WingsofAngel schrieb:


> Wenn netzteil defekt, müsste er auch im Offline-Spiele-Modus ausschalten (geh ich am davon aus), da es aber nur im Spiel passiert....
> 
> 
> Dieser Inhalt steht nur eingeloggten Mitgliedern zur Verfügung.



Nicht unbedingt, es kommt auf die belastung des Defekten Netzteils an.
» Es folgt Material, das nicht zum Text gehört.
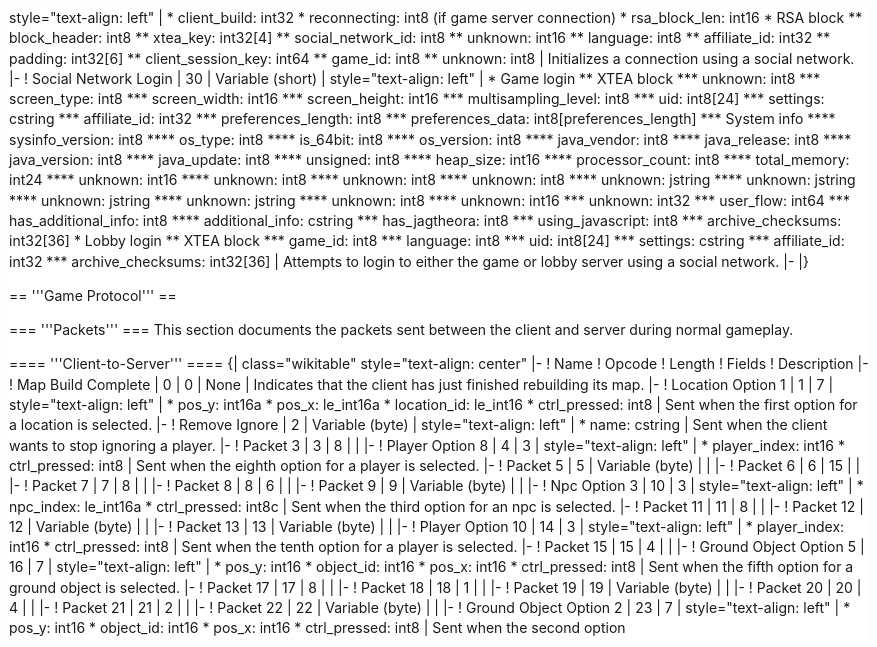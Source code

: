 style="text-align: left" \| \* client\_build: int32 \* reconnecting:
int8 (if game server connection) \* rsa\_block\_len: int16 \* RSA block
\*\* block\_header: int8 \*\* xtea\_key: int32\[4\] \*\*
social\_network\_id: int8 \*\* unknown: int16 \*\* language: int8 \*\*
affiliate\_id: int32 \*\* padding: int32\[6\] \*\* client\_session\_key:
int64 \*\* game\_id: int8 \*\* unknown: int8 \| Initializes a connection
using a social network. \|- ! Social Network Login \| 30 \| Variable
(short) \| style="text-align: left" \| \* Game login \*\* XTEA block
\*\*\* unknown: int8 \*\*\* screen\_type: int8 \*\*\* screen\_width:
int16 \*\*\* screen\_height: int16 \*\*\* multisampling\_level: int8
\*\*\* uid: int8\[24\] \*\*\* settings: cstring \*\*\* affiliate\_id:
int32 \*\*\* preferences\_length: int8 \*\*\* preferences\_data:
int8\[preferences\_length\] \*\*\* System info \*\*\*\*
sysinfo\_version: int8 \*\*\*\* os\_type: int8 \*\*\*\* is\_64bit: int8
\*\*\*\* os\_version: int8 \*\*\*\* java\_vendor: int8 \*\*\*\*
java\_release: int8 \*\*\*\* java\_version: int8 \*\*\*\* java\_update:
int8 \*\*\*\* unsigned: int8 \*\*\*\* heap\_size: int16 \*\*\*\*
processor\_count: int8 \*\*\*\* total\_memory: int24 \*\*\*\* unknown:
int16 \*\*\*\* unknown: int8 \*\*\*\* unknown: int8 \*\*\*\* unknown:
int8 \*\*\*\* unknown: jstring \*\*\*\* unknown: jstring \*\*\*\*
unknown: jstring \*\*\*\* unknown: jstring \*\*\*\* unknown: int8
\*\*\*\* unknown: int16 \*\*\* unknown: int32 \*\*\* user\_flow: int64
\*\*\* has\_additional\_info: int8 \*\*\*\* additional\_info: cstring
\*\*\* has\_jagtheora: int8 \*\*\* using\_javascript: int8 \*\*\*
archive\_checksums: int32\[36\] \* Lobby login \*\* XTEA block \*\*\*
game\_id: int8 \*\*\* language: int8 \*\*\* uid: int8\[24\] \*\*\*
settings: cstring \*\*\* affiliate\_id: int32 \*\*\* archive\_checksums:
int32\[36\] \| Attempts to login to either the game or lobby server
using a social network. \|- \|}

== '''Game Protocol''' ==

=== '''Packets''' === This section documents the packets sent between
the client and server during normal gameplay.

==== '''Client-to-Server''' ==== {\| class="wikitable"
style="text-align: center" \|- ! Name ! Opcode ! Length ! Fields !
Description \|- ! Map Build Complete \| 0 \| 0 \| None \| Indicates that
the client has just finished rebuilding its map. \|- ! Location Option 1
\| 1 \| 7 \| style="text-align: left" \| \* pos\_y: int16a \* pos\_x:
le\_int16a \* location\_id: le\_int16 \* ctrl\_pressed: int8 \| Sent
when the first option for a location is selected. \|- ! Remove Ignore \|
2 \| Variable (byte) \| style="text-align: left" \| \* name: cstring \|
Sent when the client wants to stop ignoring a player. \|- ! Packet 3 \|
3 \| 8 \| \| \|- ! Player Option 8 \| 4 \| 3 \| style="text-align: left"
\| \* player\_index: int16 \* ctrl\_pressed: int8 \| Sent when the
eighth option for a player is selected. \|- ! Packet 5 \| 5 \| Variable
(byte) \| \| \|- ! Packet 6 \| 6 \| 15 \| \| \|- ! Packet 7 \| 7 \| 8 \|
\| \|- ! Packet 8 \| 8 \| 6 \| \| \|- ! Packet 9 \| 9 \| Variable (byte)
\| \| \|- ! Npc Option 3 \| 10 \| 3 \| style="text-align: left" \| \*
npc\_index: le\_int16a \* ctrl\_pressed: int8c \| Sent when the third
option for an npc is selected. \|- ! Packet 11 \| 11 \| 8 \| \| \|- !
Packet 12 \| 12 \| Variable (byte) \| \| \|- ! Packet 13 \| 13 \|
Variable (byte) \| \| \|- ! Player Option 10 \| 14 \| 3 \|
style="text-align: left" \| \* player\_index: int16 \* ctrl\_pressed:
int8 \| Sent when the tenth option for a player is selected. \|- !
Packet 15 \| 15 \| 4 \| \| \|- ! Ground Object Option 5 \| 16 \| 7 \|
style="text-align: left" \| \* pos\_y: int16 \* object\_id: int16 \*
pos\_x: int16 \* ctrl\_pressed: int8 \| Sent when the fifth option for a
ground object is selected. \|- ! Packet 17 \| 17 \| 8 \| \| \|- ! Packet
18 \| 18 \| 1 \| \| \|- ! Packet 19 \| 19 \| Variable (byte) \| \| \|- !
Packet 20 \| 20 \| 4 \| \| \|- ! Packet 21 \| 21 \| 2 \| \| \|- ! Packet
22 \| 22 \| Variable (byte) \| \| \|- ! Ground Object Option 2 \| 23 \|
7 \| style="text-align: left" \| \* pos\_y: int16 \* object\_id: int16
\* pos\_x: int16 \* ctrl\_pressed: int8 \| Sent when the second option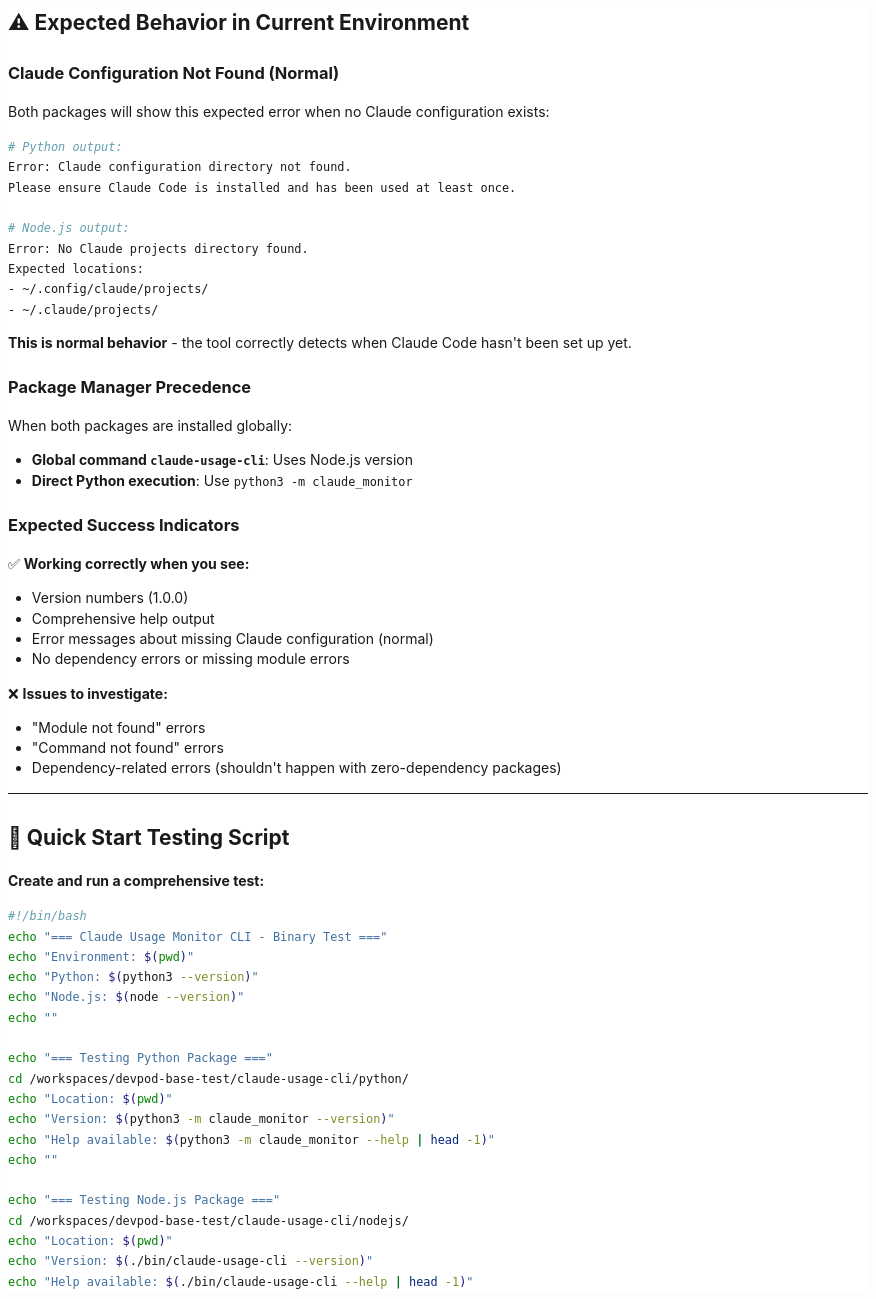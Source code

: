
## ⚠️ **Expected Behavior in Current Environment**

### **Claude Configuration Not Found (Normal)**

Both packages will show this expected error when no Claude configuration exists:

```bash
# Python output:
Error: Claude configuration directory not found.
Please ensure Claude Code is installed and has been used at least once.

# Node.js output:
Error: No Claude projects directory found.
Expected locations:
- ~/.config/claude/projects/
- ~/.claude/projects/
```

**This is normal behavior** - the tool correctly detects when Claude Code hasn't been set up yet.

### **Package Manager Precedence**

When both packages are installed globally:
- **Global command `claude-usage-cli`**: Uses Node.js version
- **Direct Python execution**: Use `python3 -m claude_monitor`

### **Expected Success Indicators**

✅ **Working correctly when you see:**
- Version numbers (1.0.0)
- Comprehensive help output
- Error messages about missing Claude configuration (normal)
- No dependency errors or missing module errors

❌ **Issues to investigate:**
- "Module not found" errors
- "Command not found" errors
- Dependency-related errors (shouldn't happen with zero-dependency packages)

---

## 🚀 **Quick Start Testing Script**

**Create and run a comprehensive test:**

```bash
#!/bin/bash
echo "=== Claude Usage Monitor CLI - Binary Test ==="
echo "Environment: $(pwd)"
echo "Python: $(python3 --version)"
echo "Node.js: $(node --version)"
echo ""

echo "=== Testing Python Package ==="
cd /workspaces/devpod-base-test/claude-usage-cli/python/
echo "Location: $(pwd)"
echo "Version: $(python3 -m claude_monitor --version)"
echo "Help available: $(python3 -m claude_monitor --help | head -1)"
echo ""

echo "=== Testing Node.js Package ==="
cd /workspaces/devpod-base-test/claude-usage-cli/nodejs/
echo "Location: $(pwd)"
echo "Version: $(./bin/claude-usage-cli --version)"
echo "Help available: $(./bin/claude-usage-cli --help | head -1)"
```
Und "Volllast" ist Relativ je nachdem was für nen laptop du hat.


----------



## lord just (16. August 2008)

definiere mal bitte "volllast". was hast du gemacht, damit dein laptop voll ausgelastet ist? prime für cpu und vielleicht später dann noch 3dmark oder sowas für die grafikkarte?

wenn der nach einigen minuten einfach aus geht, dann schaltet der sich wahrscheinlich aus, weil irgendein teil der hardware überlastet ist und der sich lieber selbst ausschaltet, anstatt sich selbst zu zerstören. 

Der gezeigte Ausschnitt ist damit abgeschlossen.